Life of Galileo
direction Joe Wright
Saturday 6 May – Saturday 1 July
Main House
The Chemical Brothers’ Tom Rowlands reunites with director Joe Wright to compose original music for Life of Galileo at the Young Vic
Run extended through to Saturday July 1 2017
BAFTA winner Joe Wright’s production of Brecht’s masterwork Life of Galileo will be accompanied by an original score composed by Tom Rowlands, founding member of the English electronic music duo The Chemical Brothers. Joe and Tom first collaborated on the 2011 feature film, Hanna.
Quote from Tom Rowlands:
“When Joe approached me with the idea I was excited at the thought of doing something totally new. I was also happy to rekindle my creative collaboration with Joe as he always makes something inspiring and stimulating.”
Galileo uses the newly invented telescope to make ground-breaking discoveries about the planets that set him on a collision course with authority. In challenging the idea that the earth is the centre of the universe, he is challenging the all-powerful Roman Catholic Church. Brecht’s timeless play about the conflict between science and dogma is more topical today than ever before.
Tom Rowlands is perhaps best known as one half of The Chemical Brothers, an electronic music duo formed with Ed Simons in 1992 and described by NME as “one of the most important groups in dance history”. Some of their biggest hit singles include: Hey Boy Hey Girl, Galvanize, Setting Sun, Go and Block Rockin’ Beats. To date, they have released eight studio albums, won four Grammy Awards, had six UK Number One albums and sold-out some of the world’s largest arenas. In addition to writing the soundtrack to Hanna, which won a Los Angeles Film Critics Association Award for Best Music Score in 2011, The Chemical Brothers’ work is also featured on Darren Aronofsky’s Black Swan.
Bertolt Brecht was born in 1889 in Augsburg, Germany. He grew to maturity as a playwright in the twenties and early thirties and wrote such plays as Man Equals Man, The Threepenny Opera and The Mother. He left Germany when Hitler came to power in 1933, eventually reaching the United States in 1941, where he remained until 1947. During this period of exile, he wrote Life of Galileo, Mother Courage and Her Children and The Caucasian Chalk Circle. Shortly after his return to Europe in 1947, he founded the Berliner Ensemble and produced his own plays there until his death in 1956.
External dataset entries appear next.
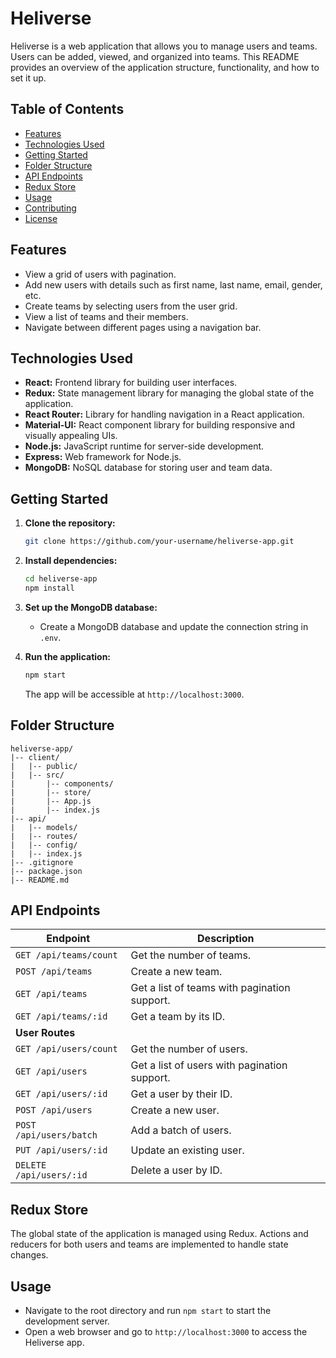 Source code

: # Heliverse

Heliverse is a web application that allows you to manage users and teams. Users can be added, viewed, and organized into teams. This README provides an overview of the application structure, functionality, and how to set it up.

## Table of Contents

- [Features](#features)
- [Technologies Used](#technologies-used)
- [Getting Started](#getting-started)
- [Folder Structure](#folder-structure)
- [API Endpoints](#api-endpoints)
- [Redux Store](#redux-store)
- [Usage](#usage)
- [Contributing](#contributing)
- [License](#license)

## Features

- View a grid of users with pagination.
- Add new users with details such as first name, last name, email, gender, etc.
- Create teams by selecting users from the user grid.
- View a list of teams and their members.
- Navigate between different pages using a navigation bar.

## Technologies Used

- **React:** Frontend library for building user interfaces.
- **Redux:** State management library for managing the global state of the application.
- **React Router:** Library for handling navigation in a React application.
- **Material-UI:** React component library for building responsive and visually appealing UIs.
- **Node.js:** JavaScript runtime for server-side development.
- **Express:** Web framework for Node.js.
- **MongoDB:** NoSQL database for storing user and team data.

## Getting Started

1. **Clone the repository:**

   ```bash
   git clone https://github.com/your-username/heliverse-app.git
   ```

2. **Install dependencies:**

   ```bash
   cd heliverse-app
   npm install
   ```

3. **Set up the MongoDB database:**

   - Create a MongoDB database and update the connection string in `.env`.

4. **Run the application:**

   ```bash
   npm start
   ```

   The app will be accessible at `http://localhost:3000`.

## Folder Structure

```plaintext
heliverse-app/
|-- client/
|   |-- public/
|   |-- src/
|       |-- components/
|       |-- store/
|       |-- App.js
|       |-- index.js
|-- api/
|   |-- models/
|   |-- routes/
|   |-- config/
|   |-- index.js
|-- .gitignore
|-- package.json
|-- README.md
```

## API Endpoints

| **Endpoint**            | **Description**                              |
| ----------------------- | -------------------------------------------- |
| `GET /api/teams/count`  | Get the number of teams.                     |
| `POST /api/teams`       | Create a new team.                           |
| `GET /api/teams`        | Get a list of teams with pagination support. |
| `GET /api/teams/:id`    | Get a team by its ID.                        |
| **User Routes**         |                                              |
| `GET /api/users/count`  | Get the number of users.                     |
| `GET /api/users`        | Get a list of users with pagination support. |
| `GET /api/users/:id`    | Get a user by their ID.                      |
| `POST /api/users`       | Create a new user.                           |
| `POST /api/users/batch` | Add a batch of users.                        |
| `PUT /api/users/:id`    | Update an existing user.                     |
| `DELETE /api/users/:id` | Delete a user by ID.                         |

## Redux Store

The global state of the application is managed using Redux. Actions and reducers for both users and teams are implemented to handle state changes.

## Usage

- Navigate to the root directory and run `npm start` to start the development server.
- Open a web browser and go to `http://localhost:3000` to access the Heliverse app.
Brendan Cowell’s theatre credits include: Yerma (Young Vic); The Wild Duck (Barbican, UK tour, Vienna and Amsterdam tour); Once in Royal David’s City, Miss Julie (Belvoir, Sydney); The Dark Room (nominated for Best Actor at the Sydney Theatre Awards, Company B); True West, Dissident, Goes Without Saying (Sydney Theatre Company) and MEN (Old Fitzroy). His film credits include Last Cab to Darwin, Broke, Beneath Hill 60 (nominated for Best Actor in a Feature Film, Australian Film Institute Awards); Noise (winner of Best Actor in a Feature Film, Film Critics’ Circle Awards). His television credits include: Brock, The Let Down, The Outlaw Michael Howe (also written and directed); The Borgias (Series 3) and Love My Way (nominated for Outstanding Performance by an Actor, ASTRA Awards, Most Popular TV Actor, Silver Logie Awards and Outstanding Actor in a Drama Series, TV Week Awards as well as contributing several episodes over three series). Credits as a writer (UK) include: Happy New (Trafalgar Studios), Rabbit (Frantic Assembly UK tour), The Slap (nominated for a BAFTA and Emmy Award).
The Jerwood Assistant Director working with Joe Wright on Life of Galileo is Taio Lawson. The role is supported by Jerwood Charitable Foundation through the Jerwood Assistant Directors Program at the Young Vic.
Life of Galileo by Bertolt Brecht, translated by John Willett and directed by Joe Wright runs 6 May – 1 July 2017 in the Young Vic’s Main House. Music is by Tom Rowlands, design by Lizzie Clachan with projections by 59 Productions, light by Jon Clark, sound by Tom Gibbons, puppet direction by Sarah Wright and movement by Javier de Frutos. Casting is by Julia Horan CDG.